- Data ops really is a thing, but it’s just a name for what we’re all doing anyway!
- (Everyone who mentioned data ops started by trying to explain what it is!)
- Everyone is going cloud
- And if you’re going to go cloud, you really should re-architect, not just dump your existing app in as-is.
- Everyone is moving about between employers at a crazy pace!
- a LOT of ex Pentaho folk there.
- Architecture
- Everyone has the same diagram.
- The “performance” solving solutions (e.g. GPUs) don’t solve the problem per-se, they simply allow you to get it all on one box which hides the problem.
- Although, on that note, snowflake genuinely does seem to solve the problem
- Conspicuous in their absence?
- Talend not there.
- Hitachi Vantara not there.
- Neo4j despite talking, didnt have a stand. Thats quite bizarre!
- Why were Mercedes themselves there? This i don’t get at all. Tibco must have found some way to encourage them. Certainly there’s nothing in it for Mercedes in being there.
- The data catalog guys – They all were very flexible – if you already have a metastore then we’ll use that. Or we can be your metastore. etc. This is really clever stuff. However, they’re all ripe for acquisition, I can’t see a “data catalog” company being sustainable as it’s own thing. Imagine if Pentaho combined IO Tahoe with their metadata driven data ingestion framework……. That will be amazing (and indeed, it’s what i’m actually planning in the CE version!)
Anyway – the talks. This was a mixed bag.
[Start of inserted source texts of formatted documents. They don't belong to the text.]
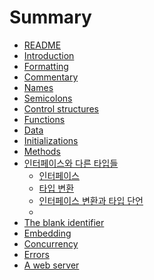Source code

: # Summary

* [README](README.md)
* [Introduction](introduction.md)
* [Formatting](formatting.md)
* [Commentary](commentary.md)
* [Names](names.md)
* [Semicolons](semicolons.md)
* [Control structures](control_structures.md)
* [Functions](functions.md)
* [Data](data.md)
* [Initializations](initializations.md)
* [Methods](methods.md)
* [인터페이스와 다른 타입들](interfaces_and_other_types.md)
  * [인터페이스](interfaces_and_other_types.md#인터페이스)
  * [타입 변환](interfaces_and_other_types.md#타입-변환)
  * [인터페이스 변환과 타입 단언]()
  * 
* [The blank identifier](the_blank_identifier.md)
* [Embedding](embedding.md)
* [Concurrency](concurrency.md)
* [Errors](errors.md)
* [A web server](a_web_server.md)

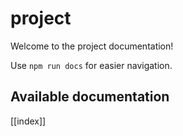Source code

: # project

Welcome to the project documentation!

Use `npm run docs` for easier navigation.

## Available documentation

[[index]]
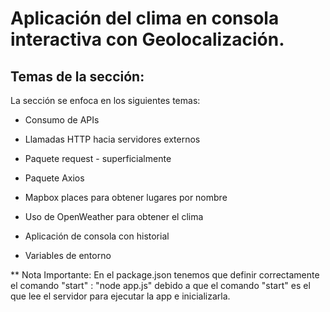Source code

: # Aplicación del clima en consola interactiva con Geolocalización.

## Temas de la sección:

La sección se enfoca en los siguientes temas:

-   Consumo de APIs

-   Llamadas HTTP hacia servidores externos

-   Paquete request - superficialmente

-   Paquete Axios

-   Mapbox places para obtener lugares por nombre

-   Uso de OpenWeather para obtener el clima

-   Aplicación de consola con historial

-   Variables de entorno

\*\* Nota Importante: En el package.json tenemos que definir correctamente el comando "start" : "node app.js" debido a que el comando "start" es el que lee el servidor para ejecutar la app e inicializarla.
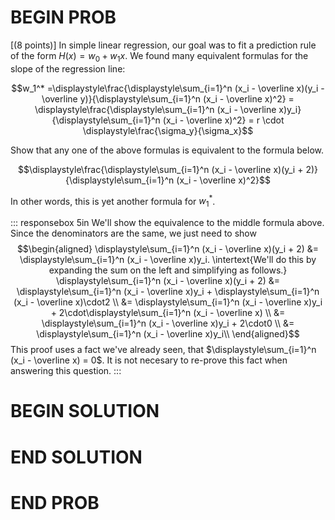 # BEGIN PROB

\[(8 points)\] In simple linear regression, our goal was to fit a
prediction rule of the form $H(x) = w_0 + w_1x$. We found many
equivalent formulas for the slope of the regression line:

$$w_1^* =\displaystyle\frac{\displaystyle\sum_{i=1}^n (x_i - \overline x)(y_i - \overline y)}{\displaystyle\sum_{i=1}^n (x_i - \overline x)^2}
= \displaystyle\frac{\displaystyle\sum_{i=1}^n (x_i - \overline x)y_i}{\displaystyle\sum_{i=1}^n (x_i - \overline x)^2}
= r \cdot \displaystyle\frac{\sigma_y}{\sigma_x}$$

Show that any one of the above formulas is equivalent to the formula
below.

$$\displaystyle\frac{\displaystyle\sum_{i=1}^n (x_i - \overline x)(y_i + 2)}{\displaystyle\sum_{i=1}^n (x_i - \overline x)^2}$$

In other words, this is yet another formula for $w_1^*$.

::: responsebox
5in We'll show the equivalence to the middle formula above. Since the
denominators are the same, we just need to show $$\begin{aligned}
     \displaystyle\sum_{i=1}^n (x_i - \overline x)(y_i + 2) &= \displaystyle\sum_{i=1}^n (x_i - \overline x)y_i.
\intertext{We'll do this by expanding the sum on the left and simplifying as follows.}
     \displaystyle\sum_{i=1}^n (x_i - \overline x)(y_i + 2) &= \displaystyle\sum_{i=1}^n (x_i - \overline x)y_i + \displaystyle\sum_{i=1}^n (x_i - \overline x)\cdot2 \\
     &= \displaystyle\sum_{i=1}^n (x_i - \overline x)y_i + 2\cdot\displaystyle\sum_{i=1}^n (x_i - \overline x) \\
    &= \displaystyle\sum_{i=1}^n (x_i - \overline x)y_i + 2\cdot0 \\
    &= \displaystyle\sum_{i=1}^n (x_i - \overline x)y_i\\
\end{aligned}$$ This proof uses a fact we've already seen, that
$\displaystyle\sum_{i=1}^n (x_i - \overline x) = 0$. It is not necesary
to re-prove this fact when answering this question.
:::

# BEGIN SOLUTION

# END SOLUTION

# END PROB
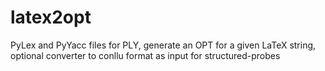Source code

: # latex2opt
PyLex and PyYacc files for PLY, generate an OPT for a given LaTeX string, optional converter to conllu format as input for structured-probes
If you only attended Day 1 then you did miss out:
- Jay kreps – Kafka keynote. Not much content in this, i guess being a keynote doesn’t mean it’s necessarily interesting
- Tamr- good agile points. Good points about always allowing data feedback. Get it out fast, and react.
- Attunity actually still talking about Hadoop. Huh!
- Mercedes – One of 3 great talks.
- Concentrate on making sure their 200 analysts never look at boring data.
- Don’t have that much data, only 15TB per week
- 60ghz wifi allows them to transfer 2gb data from the car at 60mph in the time it takes to travel 100m. Wow! That includes security and handshaking!
- ITERATE!
- Zaf Khan – Arcadia data, turned into a bit of a sales pitch. BUT used the good old “use the right tool” adage.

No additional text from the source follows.